# Material supplied
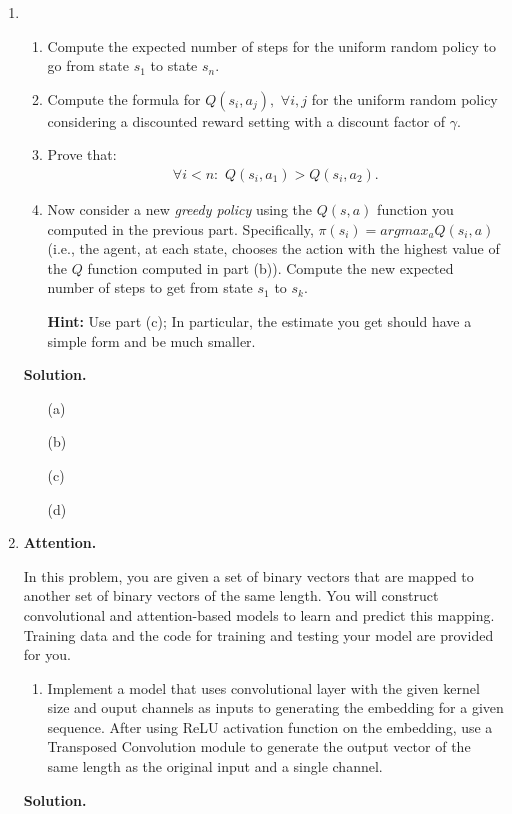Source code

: \documentclass{article}
\theoremstyle{definition}
\theoremstyle{remark}
\newenvironment{Q}
{%
\clearpage
\item
}
{%
\phantom{s}%
\bigskip%
\noindent\textbf{Solution.}
}
\begin{document}
\begin{enumerate}[font={\Large\bfseries},left=0pt]
\begin{Q}
  \begin{enumerate}
    \item
      Compute the expected number of steps for the uniform random policy to go from state $s_1$ to state $s_n$.  

    \item
      Compute the formula for $Q(s_i,a_j), \,\, \forall i,j$ for the uniform random policy considering a discounted reward setting with a discount factor of  $\gamma$. 

    \item
        Prove that:
        \begin{align*}
            \forall i < n: \,\, Q(s_i, a_1) > Q(s_i, a_2).
        \end{align*}

    \item
      Now consider a new \textit{greedy policy} using the $Q(s,a)$ function you computed in the previous part. Specifically, $\pi(s_i) = argmax_a Q(s_i,a)$ (i.e., the agent, at each state, chooses the action with the highest value of the $Q$ function computed in part (b)). Compute the new expected number of steps to get from state $s_1$ to $s_k$. 

      \textbf{Hint:} Use part (c); In particular, the estimate you get should have a simple form and be much smaller.



  \end{enumerate}
\end{Q}

\begin{enumerate}
  \item[(a)]
  \item[(b)]
  \item[(c)]
  \item[(d)]
\end{enumerate}

  
\begin{Q}
    \textbf{\Large Attention.}

    In this problem, you are given a set of binary vectors that are mapped to another set of binary vectors of the same length. You will construct convolutional and attention-based models to learn and predict this mapping. Training data and the code for training and testing your model are provided for you.
    
    \begin{enumerate}
        \item Implement a model that uses convolutional layer with the given kernel size and ouput channels as inputs to generating the embedding for a given sequence. After using ReLU activation function on the embedding, use a Transposed Convolution module to generate the output vector of the same length as the original input and a single channel. 
        

\end{enumerate}
\end{Q}
\end{enumerate}
\end{document}
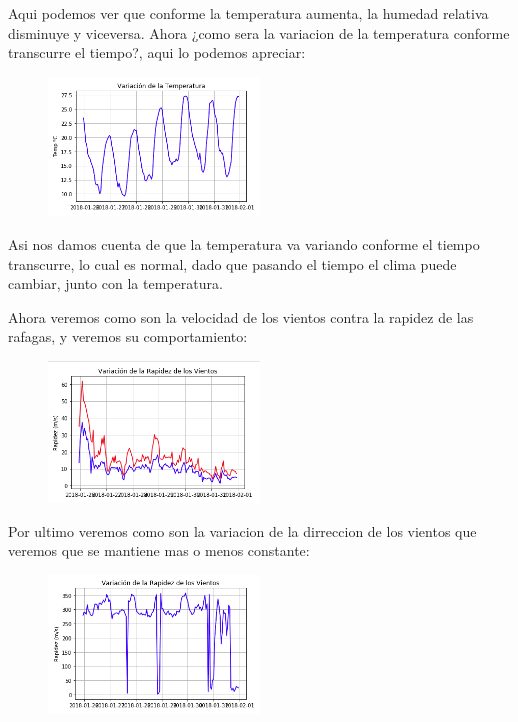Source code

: \documentclass{article}
\begin{document}
Aqui podemos ver que conforme la temperatura aumenta, la humedad relativa disminuye y viceversa. Ahora ¿como sera la variacion de la temperatura conforme transcurre el tiempo?, aqui lo podemos apreciar:
\begin{figure}[h]
\centering
\includegraphics[width=0.5\textwidth]{ff.png}
\end{figure}

Asi nos damos cuenta de que la temperatura va variando conforme el tiempo transcurre, lo cual es normal, dado que pasando el tiempo el clima puede cambiar, junto con la temperatura.
\newpage

Ahora veremos como son la velocidad de los vientos contra la rapidez de las rafagas, y veremos su comportamiento:

\begin{figure}[h]
\centering
\includegraphics[width=0.5\textwidth]{gg.png}
\end{figure}

Por ultimo veremos como son la variacion de la dirreccion de los vientos que veremos que se mantiene mas o menos constante:

\begin{figure}[h]
\centering
\includegraphics[width=0.5\textwidth]{vv.png}
\end{figure}
\end{document}
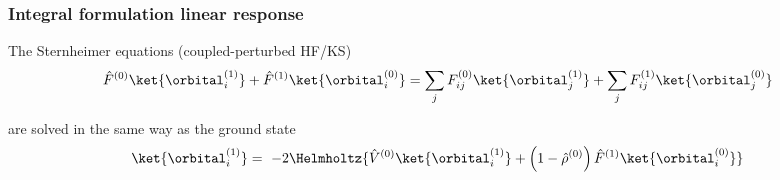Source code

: \begin{frame}
    \frametitle{Integral formulation linear response}
    \centering
    The Sternheimer equations (coupled-perturbed HF/KS)
    \begin{equation}
        \nonumber
        \hat{F}^{(0)}\ket{\orbital_i^{(1)}} + \hat{F}^{(1)}\ket{\orbital_i^{(0)}} = 
        \sum_jF_{ij}^{(0)}\ket{\orbital_j^{(1)}} + \sum_j F_{ij}^{(1)}\ket{\orbital_j^{(0)}}
    \end{equation}

    \vspace{10mm}

    are solved in the same way as the ground state
    \begin{equation}
        \nonumber
        \ket{\orbital_i^{(1)}} =\
        -2\Helmholtz{\hat{V}^{(0)}\ket{\orbital_i^{(1)}}
        + \left(1 - \hat{\rho}^{(0)}\right)\hat{F}^{(1)}\ket{\orbital_i^{(0)}}}
    \end{equation}


\end{frame}

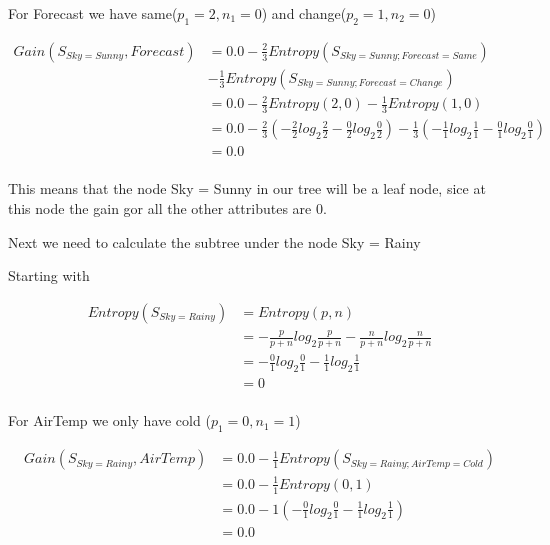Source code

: \documentclass[10pt,a4paper]{article}
\begin{document}
{{{{{{{{{{For Forecast we have same($p_1=2,n_1=0$) and change($p_2=1,n_2=0$)

\begin{equation}
\begin{split}
Gain(S_{Sky=Sunny},Forecast) &= 0.0 - \frac{2}{3} Entropy(S_{Sky=Sunny;Forecast=Same} ) \\
&-
    \frac{1}{3}Entropy(S_{Sky=Sunny;Forecast=Change})\\
          &= 0.0 - \frac{2}{3} Entropy(2,0) - \frac{1}{3}Entropy(1,0)\\
          &= 0.0 - \frac{2}{3}( -\frac{2}{2} log_2\frac{2}{2} -\frac{0}{2} log_2\frac{0}{2} ) -\frac{1}{3}( -\frac{1}{1}log_2\frac{1}{1} - \frac{0}{1}log_2\frac{0}{1} )  \\
          &= 0.0 \\
\end{split}
\end{equation}

This means that the node Sky = Sunny in our tree will be a leaf node, sice at this node the gain gor all the other attributes are 0.

Next we need to calculate the subtree under the node Sky = Rainy

Starting with  

\begin{equation}
\begin{split}
Entropy(S_{Sky=Rainy}) &= Entropy(p,n) \\
                       &= -\frac{p}{p+n}log_2\frac{p}{p+n} - \frac{n}{p+n}log_2\frac{n}{p+n}  \\
                       &= -\frac{0}{1} log_2\frac{0}{1} -\frac{1}{1} log_2\frac{1}{1} \\
                       &= 0   \\
\end{split}
\end{equation}

For AirTemp we only have cold ($p_1=0,n_1=1$)

\begin{equation}
\begin{split}
Gain(S_{Sky=Rainy},AirTemp) &= 0.0 - \frac{1}{1} Entropy(S_{Sky=Rainy;AirTemp=Cold} )\\
          &= 0.0 - \frac{1}{1} Entropy(0,1) \\
          &= 0.0 - 1( -\frac{0}{1} log_2\frac{0}{1} -\frac{1}{1} log_2\frac{1}{1} )  \\
          &= 0.0 \\
\end{split}
\end{equation}

}}}}}}}}}}
\end{document}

# Task to carry out
All entries should be reproduced exactly; no picture belongs in the result.

# Answer
Source code

: \documentclass{article}
\theoremstyle{definition}
\theoremstyle{remark}
\newenvironment{Q}
{%
\clearpage
\item
}
{%
\phantom{s}%
\bigskip%
\noindent\textbf{Solution.}
}
\begin{document}
\begin{enumerate}[font={\Large\bfseries},left=0pt]
\begin{Q}
  \begin{enumerate}
    \item
      Compute the expected number of steps for the uniform random policy to go from state $s_1$ to state $s_n$.  

    \item
      Compute the formula for $Q(s_i,a_j), \,\, \forall i,j$ for the uniform random policy considering a discounted reward setting with a discount factor of  $\gamma$. 

    \item
        Prove that:
        \begin{align*}
            \forall i < n: \,\, Q(s_i, a_1) > Q(s_i, a_2).
        \end{align*}

    \item
      Now consider a new \textit{greedy policy} using the $Q(s,a)$ function you computed in the previous part. Specifically, $\pi(s_i) = argmax_a Q(s_i,a)$ (i.e., the agent, at each state, chooses the action with the highest value of the $Q$ function computed in part (b)). Compute the new expected number of steps to get from state $s_1$ to $s_k$. 

      \textbf{Hint:} Use part (c); In particular, the estimate you get should have a simple form and be much smaller.



  \end{enumerate}
\end{Q}

\begin{enumerate}
  \item[(a)]
  \item[(b)]
  \item[(c)]
  \item[(d)]
\end{enumerate}

  
\begin{Q}
    \textbf{\Large Attention.}

    In this problem, you are given a set of binary vectors that are mapped to another set of binary vectors of the same length. You will construct convolutional and attention-based models to learn and predict this mapping. Training data and the code for training and testing your model are provided for you.
    
    \begin{enumerate}
        \item Implement a model that uses convolutional layer with the given kernel size and ouput channels as inputs to generating the embedding for a given sequence. After using ReLU activation function on the embedding, use a Transposed Convolution module to generate the output vector of the same length as the original input and a single channel. 
        

\end{enumerate}
\end{Q}
\end{enumerate}
\end{document}
Source code

: \documentclass{article}
\begin{document}
Aqui podemos ver que conforme la temperatura aumenta, la humedad relativa disminuye y viceversa. Ahora ¿como sera la variacion de la temperatura conforme transcurre el tiempo?, aqui lo podemos apreciar:
\begin{figure}[h]
\centering
\includegraphics[width=0.5\textwidth]{ff.png}
\end{figure}

Asi nos damos cuenta de que la temperatura va variando conforme el tiempo transcurre, lo cual es normal, dado que pasando el tiempo el clima puede cambiar, junto con la temperatura.
\newpage

Ahora veremos como son la velocidad de los vientos contra la rapidez de las rafagas, y veremos su comportamiento:

\begin{figure}[h]
\centering
\includegraphics[width=0.5\textwidth]{gg.png}
\end{figure}

Por ultimo veremos como son la variacion de la dirreccion de los vientos que veremos que se mantiene mas o menos constante:

\begin{figure}[h]
\centering
\includegraphics[width=0.5\textwidth]{vv.png}
\end{figure}
\end{document}
Source code

: \begin{frame}
    \frametitle{Integral formulation linear response}
    \centering
    The Sternheimer equations (coupled-perturbed HF/KS)
    \begin{equation}
        \nonumber
        \hat{F}^{(0)}\ket{\orbital_i^{(1)}} + \hat{F}^{(1)}\ket{\orbital_i^{(0)}} = 
        \sum_jF_{ij}^{(0)}\ket{\orbital_j^{(1)}} + \sum_j F_{ij}^{(1)}\ket{\orbital_j^{(0)}}
    \end{equation}

    \vspace{10mm}

    are solved in the same way as the ground state
    \begin{equation}
        \nonumber
        \ket{\orbital_i^{(1)}} =\
        -2\Helmholtz{\hat{V}^{(0)}\ket{\orbital_i^{(1)}}
        + \left(1 - \hat{\rho}^{(0)}\right)\hat{F}^{(1)}\ket{\orbital_i^{(0)}}}
    \end{equation}


\end{frame}

Source code

: \documentclass[10pt,a4paper]{article}
\begin{document}
{{{{{{{{{{For Forecast we have same($p_1=2,n_1=0$) and change($p_2=1,n_2=0$)

\begin{equation}
\begin{split}
Gain(S_{Sky=Sunny},Forecast) &= 0.0 - \frac{2}{3} Entropy(S_{Sky=Sunny;Forecast=Same} ) \\
&-
    \frac{1}{3}Entropy(S_{Sky=Sunny;Forecast=Change})\\
          &= 0.0 - \frac{2}{3} Entropy(2,0) - \frac{1}{3}Entropy(1,0)\\
          &= 0.0 - \frac{2}{3}( -\frac{2}{2} log_2\frac{2}{2} -\frac{0}{2} log_2\frac{0}{2} ) -\frac{1}{3}( -\frac{1}{1}log_2\frac{1}{1} - \frac{0}{1}log_2\frac{0}{1} )  \\
          &= 0.0 \\
\end{split}
\end{equation}

This means that the node Sky = Sunny in our tree will be a leaf node, sice at this node the gain gor all the other attributes are 0.

Next we need to calculate the subtree under the node Sky = Rainy

Starting with  

\begin{equation}
\begin{split}
Entropy(S_{Sky=Rainy}) &= Entropy(p,n) \\
                       &= -\frac{p}{p+n}log_2\frac{p}{p+n} - \frac{n}{p+n}log_2\frac{n}{p+n}  \\
                       &= -\frac{0}{1} log_2\frac{0}{1} -\frac{1}{1} log_2\frac{1}{1} \\
                       &= 0   \\
\end{split}
\end{equation}

For AirTemp we only have cold ($p_1=0,n_1=1$)

\begin{equation}
\begin{split}
Gain(S_{Sky=Rainy},AirTemp) &= 0.0 - \frac{1}{1} Entropy(S_{Sky=Rainy;AirTemp=Cold} )\\
          &= 0.0 - \frac{1}{1} Entropy(0,1) \\
          &= 0.0 - 1( -\frac{0}{1} log_2\frac{0}{1} -\frac{1}{1} log_2\frac{1}{1} )  \\
          &= 0.0 \\
\end{split}
\end{equation}

}}}}}}}}}}
\end{document}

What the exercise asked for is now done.